La vérité est cruelle, mais la crise syrienne est probablement appelée à durer. Qu’on le veuille ou non, elle ne sera résolue, d’une façon ou d’une autre, que par les malheureux Syriens eux-mêmes – pour autant que des interventions extérieures sunnites ou chiites ne viendront pas la compliquer -. Il en est ainsi comme partout ailleurs dans le monde, où se multiplient des problèmes sans solution prévisible à court terme.
La politique étrangère de la France a pour objectif général, outre le service du pays, celui de la paix. Elle ne pourra l’assumer en privilégiant le sentiment sur la raison.
Nous sommes entièrement fondés à avoir nos idéaux et nos convictions, à souhaiter les faire partager, rien ne nous autorise à prétendre les imposer, ni ne nous donne la possibilité de le faire. Le monde est devenu pluriel, il faut nous en accommoder. Un minimum de règles communes, de droit international, est indispensable pour une coexistence pacifique entre pays différents ; mais il n’y a pas, pour le reste, d’ordre mondial à escompter.
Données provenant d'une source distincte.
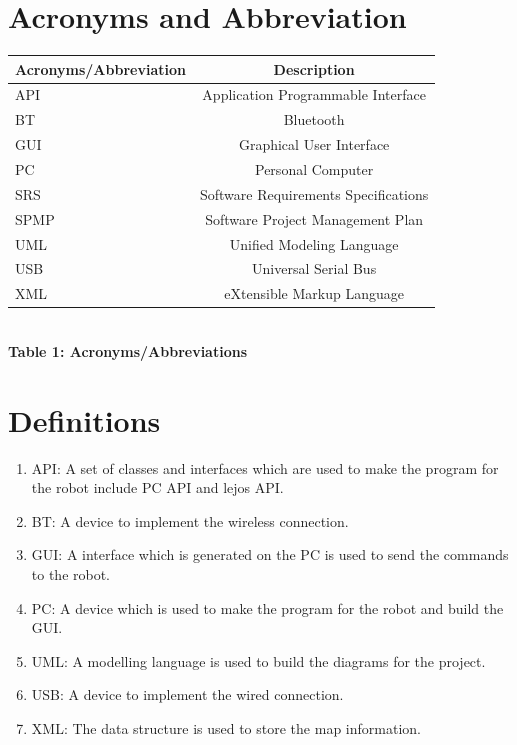 \documentclass[11pt, a4paper]{report}
\begin{document}
\section{Acronyms and Abbreviation}
\begin{center}
\begin{tabular}{|l|c|}
  \hline
  \textbf{Acronyms/Abbreviation} & \textbf{Description}\\
  \hline
  API		& Application Programmable Interface \\
  \hline
  BT		& Bluetooth \\
  \hline
  GUI		& Graphical User Interface \\
  \hline
  PC		& Personal Computer\\
  \hline
  SRS	& Software Requirements Specifications \\
  \hline
  SPMP 	& Software Project Management Plan \\
  \hline
  UML	& Unified Modeling Language\\
  \hline
  USB	& Universal Serial Bus\\
  \hline
  XML 	& eXtensible Markup Language \\
  \hline
\end{tabular} \\[0.3cm]
\textbf {Table 1: Acronyms/Abbreviations} \\[0.3cm]
\end{center}
\section{Definitions}
\begin{enumerate}
\item API: A set of classes and interfaces which are used to make the program for the robot include PC API and lejos API.\\
\item BT: A device to implement the wireless connection.\\
\item GUI: A interface which is generated on the PC is used to send the commands to the robot.\\
\item PC: A device which is used to make the program for the robot and build the GUI.\\
\item UML: A modelling language is used to build the diagrams for the project.\\
\item USB: A device to implement the wired connection.\\
\item XML: The data structure is used to store the map information.\\ 
\end{enumerate}
\pagebreak
\newpage
\appendix

\pagebreak
\end{document}

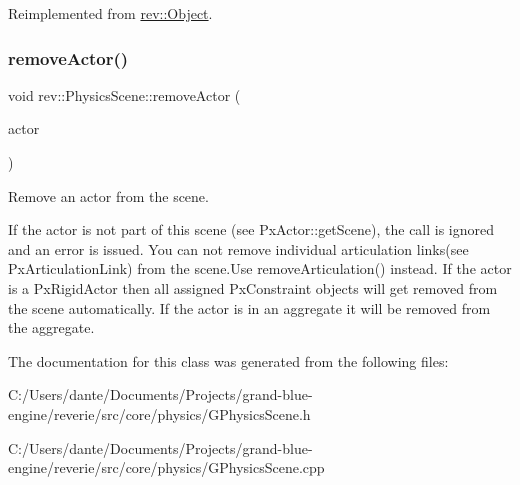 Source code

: Reimplemented from \mbox{\hyperlink{classrev_1_1_object_aaeb638d3e10f361c56c211a318a27f3d}{rev\+::\+Object}}.

\mbox{\label{classrev_1_1_physics_scene_a899ac2eb1fa688ad99042406ec105688}} 
\subsubsection{\texorpdfstring{removeActor()}{removeActor()}}
{\footnotesize\ttfamily void rev\+::\+Physics\+Scene\+::remove\+Actor (\begin{DoxyParamCaption}\item[{\mbox{\hyperlink{classrev_1_1_physics_actor}{Physics\+Actor}} $\ast$}]{actor }\end{DoxyParamCaption})}



Remove an actor from the scene. 

If the actor is not part of this scene (see Px\+Actor\+::get\+Scene), the call is ignored and an error is issued. You can not remove individual articulation links(see Px\+Articulation\+Link) from the scene.\+Use remove\+Articulation() instead. If the actor is a Px\+Rigid\+Actor then all assigned Px\+Constraint objects will get removed from the scene automatically. If the actor is in an aggregate it will be removed from the aggregate. 

The documentation for this class was generated from the following files\+:\begin{DoxyCompactItemize}
\item 
C\+:/\+Users/dante/\+Documents/\+Projects/grand-\/blue-\/engine/reverie/src/core/physics/G\+Physics\+Scene.\+h\item 
C\+:/\+Users/dante/\+Documents/\+Projects/grand-\/blue-\/engine/reverie/src/core/physics/G\+Physics\+Scene.\+cpp\end{DoxyCompactItemize}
Dans ce monde transformé et divers qui est désormais le nôtre, il y aura toujours des cas où la France devra personnellement et directement s’impliquer. Mais sa vocation première sera sans doute de jouer un rôle de médiateur. Elle n’y parviendra pas sans demeurer neutre, à chaque fois qu’elle peut exercer ce rôle, quoi qu’elle ressente face à la réalité d’une situation. D’autre part pour être efficace, il lui faudra accepter de dialoguer avec tous les interlocuteurs qui comptent et pas seulement avec ceux qui lui plaisent. Enfin, elle aura en toutes choses à continuer de s’affirmer indépendante. Cela signifie d’effectuer souverainement ses analyses et ses choix, et de ne pas suivre nécessairement d’autres pays, tels les Etats-Unis et la Grande Bretagne, parce qu’ils sont ses alliés.
S’agissant de la Syrie, il faut hélas constater que nous avons suivi une politique en tous points différents.